Capitolo mercati finanziari. L’abbassamento del tasso di interesse dovrebbe favorire la circolazione di capitale e, di conseguenza, gli investimenti sulle piazze. In altri termini, con il costo del denaro a quota 0,75 gli acquisti di titoli di Stato e di azioni da parte delle banche e dei fondi di investimento dovrebbero aumentare. La speranza, insomma, è che gli indici di borsa salgano e i rendimenti sui titoli sovrani (e di conseguenza lo spread) si abbassino. Ma anche qui, a ben vedere, non dovrebbero esserci effetti significativi nel medio periodo. L’eventualità del taglio dei tassi, come si diceva, era infatti ampiamente prevista, e siccome in borsa si gioca notoriamente d’anticipo, tutto lascia intendere che gli operatori avessero già iniziato a muoversi dando per certa la decisione della Bce. Come si dice in questi casi, insomma, il mercato potrebbe avere già ampiamente scontato il provvedimento il che significa che nel brevissimo termine potrebbero anche prodursi importanti rialzi di Borsa, ma a lungo andare il trend potrebbe anche essere diverso.
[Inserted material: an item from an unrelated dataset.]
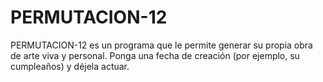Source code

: # PERMUTACION-12
PERMUTACION-12 es un programa que le permite generar su propia obra de arte viva y personal. Ponga una fecha de creación (por ejemplo, su cumpleaños) y déjela actuar.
Le speranze, forse, sono legate forse all’aspetto simbolico del provvedimento. Quella dell’1% è infatti una tipica “soglia psicologica”, ovvero un livello critico identificato come tale da una pluralità di operatori. Probabile dunque che al di sotto della soglia stessa molte operazioni scattino in automatico. Un banco di prova, in questo caso, potrebbe essere rappresentato dai depositi presso la Bce. Ieri questi ultimi ammontavano a 806,5 miliardi, il livello più alto da maggio. D’ora in avanti, come si diceva, il loro rendimento sarà assolutamente nullo. Una spinta al ritiro a successivi investimenti? Forse no, viste le recenti esperienze. I titoli tedeschi a breve e medio periodo, tanto per fare un raffronto, offrono di fatto gli stessi rendimenti (la Germania si finanzia gratis fino a due anni) eppure la loro domanda resta relativamente solida. In pratica è come se gli investitori, spaventati dalla volatilità dei mercati, preferissero tenere il proprio denaro in una cassetta di sicurezza virtuale piuttosto che rischiare di accumulare perdite altrove. Vale per i titoli di Berlino, dovrebbe valere anche per la Bce.

E qui si torna alla questione di fondo. Per ritrovare ottimismo i mercati hanno bisogno di nuova stabilità, ovvero di un progressivo abbassamento dei rendimenti sui titoli italiani e spagnoli, i soliti osservati speciali. Un effetto, quest’ultimo, che potrebbe essere prodotto sostanzialmente in due modi: con una nuova iniezione di liquidità a basso costo per le banche (assist implicito per l’accumulo dei titoli sovrani) oppure con un riavvio degli acquisti da parte della stessa Bce (sempre che nel frattempo non inizi a farlo il fondo salva Stati). La numero uno del Fmi Christine Lagarde ha apertamente suggerito il ricorso a quest’ultima soluzione. Draghi ci sta pensando ma deve fare i conti con l’opposizione del presidente della banca centrale olandese Klaas Knot. In totale, ricorda oggi il quotidiano finanziario tedesco Handelsblatt, la Bce ha comprato titoli di Stato di Paesi in difficoltà per 210 miliardi. E ha tuttora un bilancio record di 3.100 miliardi.